Wednesday, January 24, 2007

Community, Not Again!

I remember this 'community question' from ENG 101. It took me forever to nail down a definition that I was willing to stick by (read: felt that I could defend well fairly easily). This time, however, I'm ready. Maybe.

For a community to exist, there must be active communication between members who have a sense of group identity. A community must also have a structure of some kind. Size and location aren't very important. But, communication is key!

If members in a community do not interact in some way (preferably by sharing thoughts and ideas) then defining themselves as a group is impossible. If you never had any form of contact with anybody in this class (with the same going for everyone else) then the class would not be a community because it would be impossible to feel any real bond between yourself and your classmates.

Structure is less a requirement of community and more a result of human nature. Any time humans come together to form groups a heiarchy developes (government, for example).

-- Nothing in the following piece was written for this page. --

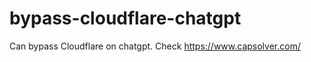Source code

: # bypass-cloudflare-chatgpt
Can bypass Cloudflare on chatgpt. Check https://www.capsolver.com/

That about covers the general idea I have of community. I might go into more detail later.

1 comment:

brian said...

yes, to elizabeth's dimension of individual identity and identity creation, you rightly add group identity. i like that.

and you introduce "structure" into our conversation and definitions. this is good, and it complements another of elizabeth's ideas, that of casualness. how are structure and casualness related? how is this structure manifest online? how limiting (or freeing) is any one community's structure.

good stuff.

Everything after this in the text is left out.